Innen. Das Kellergeschoss (jetzt Gaststätte) nachträglich durchgängig
kreuzrippengewölbt, zweischiffig im Südteil, dreischiffig im Nordteil, von acht
plus zwei Jochen, auf starken Pfeilern und abgetreppten Bogenlaibungen,
die kantigen Rippen auf Hausteinkämpfern im Querschnitt polygonal; die
Wände mit Nischengliederung. – Die ehem. Gerichtslaube urspr. in drei
Arkaden geöffnet und im 15. Jh. geschlossen. Die Profile der Gewölberippen
an den mittleren Achteckpfeilern ohne Unterbrechung bis zum Sockel geführt
(Chor, St. Marien); das Obergeschoss als Ratsstube urspr. flachgedeckt, die
spätgotische Einwölbung zerstört. Im Kaufhausteil eine mittelalterliche
Wölbung nicht nachgewiesen.

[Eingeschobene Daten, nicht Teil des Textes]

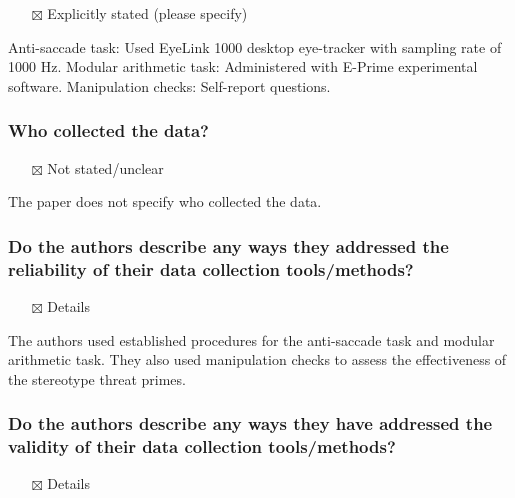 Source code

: \documentclass[
  doc, a4paper]{apa7}
\providecommand{\tightlist}{%
  \setlength{\itemsep}{0pt}\setlength{\parskip}{0pt}}
\begin{document}
\begin{itemize}
\tightlist
\item[$\boxtimes$]
  Explicitly stated (please specify)
\end{itemize}

Anti-saccade task: Used EyeLink 1000 desktop eye-tracker with sampling rate of 1000 Hz.
Modular arithmetic task: Administered with E-Prime experimental software.
Manipulation checks: Self-report questions.

\subsubsection{Who collected the data?}\label{who-collected-the-data}

\begin{itemize}
\tightlist
\item[$\boxtimes$]
  Not stated/unclear
\end{itemize}

The paper does not specify who collected the data.

\subsubsection{Do the authors describe any ways they addressed the reliability of their data collection tools/methods?}\label{do-the-authors-describe-any-ways-they-addressed-the-reliability-of-their-data-collection-toolsmethods}

\begin{itemize}
\tightlist
\item[$\boxtimes$]
  Details
\end{itemize}

The authors used established procedures for the anti-saccade task and modular arithmetic task. They also used manipulation checks to assess the effectiveness of the stereotype threat primes.

\subsubsection{Do the authors describe any ways they have addressed the validity of their data collection tools/methods?}\label{do-the-authors-describe-any-ways-they-have-addressed-the-validity-of-their-data-collection-toolsmethods}

\begin{itemize}
\tightlist
\item[$\boxtimes$]
  Details
\end{itemize}
\end{document}
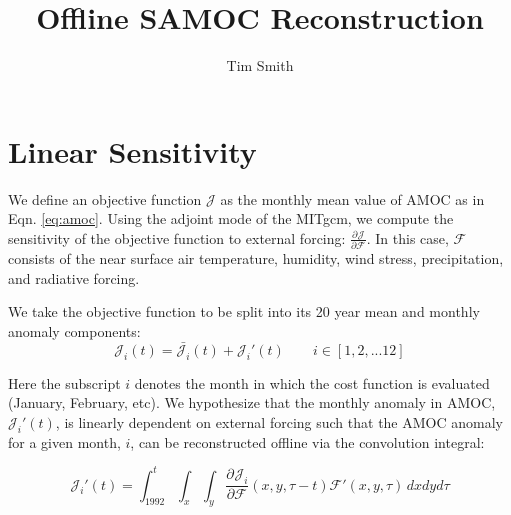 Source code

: \documentclass[a4paper,11pt]{article}
\title{\vspace{-10ex}Offline SAMOC Reconstruction}
\author{Tim Smith}
\date{\vspace{-3ex}}
\newcommand{\pderiv}[3][]{%
  \ensuremath{\frac{\partial^{#1} {#2}}{\partial {#3}^{#1}}}}
\begin{document}
\maketitle
  \section{Linear Sensitivity}
  \label{linearSensitivity}
  
  We define an objective function $\mathcal{J}$ as the monthly mean value of AMOC as in Eqn. \ref{eq:amoc}. Using the adjoint mode of the MITgcm, we compute the sensitivity of the objective function to external forcing: $\pderiv{\mathcal{J}}{\mathcal{F}}$. In this case, $\mathcal{F}$ consists of the near surface air temperature, humidity, wind stress, precipitation, and radiative forcing.  
	
  We take the objective function to be split into its 20 year mean and monthly anomaly components: 
	\begin{equation}
	  \mathcal{J}_i(t) = \bar{\mathcal{J}_i}(t) + \mathcal{J}_i'(t) \qquad i \in [1, 2, ... 12]
	\end{equation}

  Here the subscript $i$ denotes the month in which the cost function is evaluated (January, February, etc). We hypothesize that the monthly anomaly in AMOC, $\mathcal{J}_i'(t)$, is linearly dependent on external forcing such that the AMOC anomaly for a given month, $i$, can be reconstructed offline via the convolution integral:
 
	\begin{equation}
	  \mathcal{J}_i'(t) = \int_{1992}^{t}\int_x \int_y\pderiv{\mathcal{J}_i}{\mathcal{F}}(x,y,\tau-t)\mathcal{F}'(x,y,\tau)\, dxdyd\tau  
	\end{equation}

  
   
  
  
\end{document}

Seit 1607/09 in Erd-und Obergeschoss
zweischiffige Hallen mit Kreuzgratgewölben auf gedrungenen Rundstützen,
das Erdgeschoss noch in voller Ausdehnung vorhanden (seit 1978 Museum
„Junge Kunst“); die Säulen im jetzt verbauten Obergeschoss urspr. aus
Sandstein, nun ersetzt oder ummantelt.